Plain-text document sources

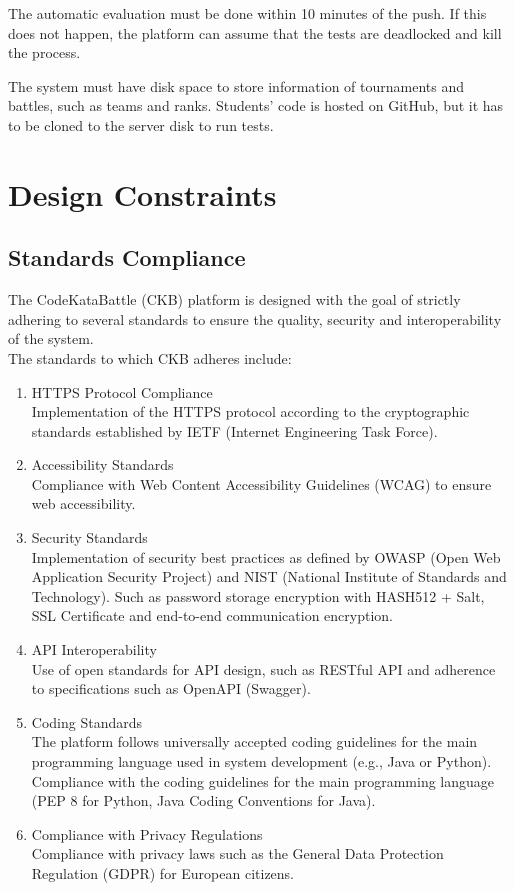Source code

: The automatic evaluation must be done within 10 minutes of the push.
If this does not happen, the platform can assume that the tests are deadlocked and kill the process.

The system must have disk space to store information of tournaments and battles, such as teams and ranks.
Students' code is hosted on GitHub, but it has to be cloned to the server disk to run tests.

\section{Design Constraints}
\subsection{Standards Compliance}
The CodeKataBattle (CKB) platform is designed with the goal of strictly adhering to several standards to ensure the quality, security and interoperability of the system.\\ The standards to which CKB adheres include:

\begin{enumerate}
      \item HTTPS Protocol Compliance\\
            Implementation of the HTTPS protocol according to the cryptographic standards established by IETF (Internet Engineering Task Force).

      \item Accessibility Standards\\
            Compliance with Web Content Accessibility Guidelines (WCAG) to ensure web accessibility.

      \item Security Standards\\
            Implementation of security best practices as defined by OWASP (Open Web Application Security Project) and NIST (National Institute of Standards and Technology).
            Such as password storage encryption with HASH512 + Salt, SSL Certificate and end-to-end communication encryption.


      \item API Interoperability\\
            Use of open standards for API design, such as RESTful API and adherence to specifications such as OpenAPI (Swagger).


      \item Coding Standards\\
            The platform follows universally accepted coding guidelines for the main programming language used in system development (e.g., Java or Python).
            Compliance with the coding guidelines for the main programming language (PEP 8 for Python, Java Coding Conventions for Java).


      \item Compliance with Privacy Regulations\\
            Compliance with privacy laws such as the General Data Protection Regulation (GDPR) for European citizens.
\end{enumerate}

WHAT IS REQUIRED: Repeat the records above verbatim. Include none of the pictures.

RESULT OF THIS TASK:
Source code

: The automatic evaluation must be done within 10 minutes of the push.
If this does not happen, the platform can assume that the tests are deadlocked and kill the process.

The system must have disk space to store information of tournaments and battles, such as teams and ranks.
Students' code is hosted on GitHub, but it has to be cloned to the server disk to run tests.

\section{Design Constraints}
\subsection{Standards Compliance}
The CodeKataBattle (CKB) platform is designed with the goal of strictly adhering to several standards to ensure the quality, security and interoperability of the system.\\ The standards to which CKB adheres include:

\begin{enumerate}
      \item HTTPS Protocol Compliance\\
            Implementation of the HTTPS protocol according to the cryptographic standards established by IETF (Internet Engineering Task Force).

      \item Accessibility Standards\\
            Compliance with Web Content Accessibility Guidelines (WCAG) to ensure web accessibility.

      \item Security Standards\\
            Implementation of security best practices as defined by OWASP (Open Web Application Security Project) and NIST (National Institute of Standards and Technology).
            Such as password storage encryption with HASH512 + Salt, SSL Certificate and end-to-end communication encryption.


      \item API Interoperability\\
            Use of open standards for API design, such as RESTful API and adherence to specifications such as OpenAPI (Swagger).


      \item Coding Standards\\
            The platform follows universally accepted coding guidelines for the main programming language used in system development (e.g., Java or Python).
            Compliance with the coding guidelines for the main programming language (PEP 8 for Python, Java Coding Conventions for Java).


      \item Compliance with Privacy Regulations\\
            Compliance with privacy laws such as the General Data Protection Regulation (GDPR) for European citizens.
\end{enumerate}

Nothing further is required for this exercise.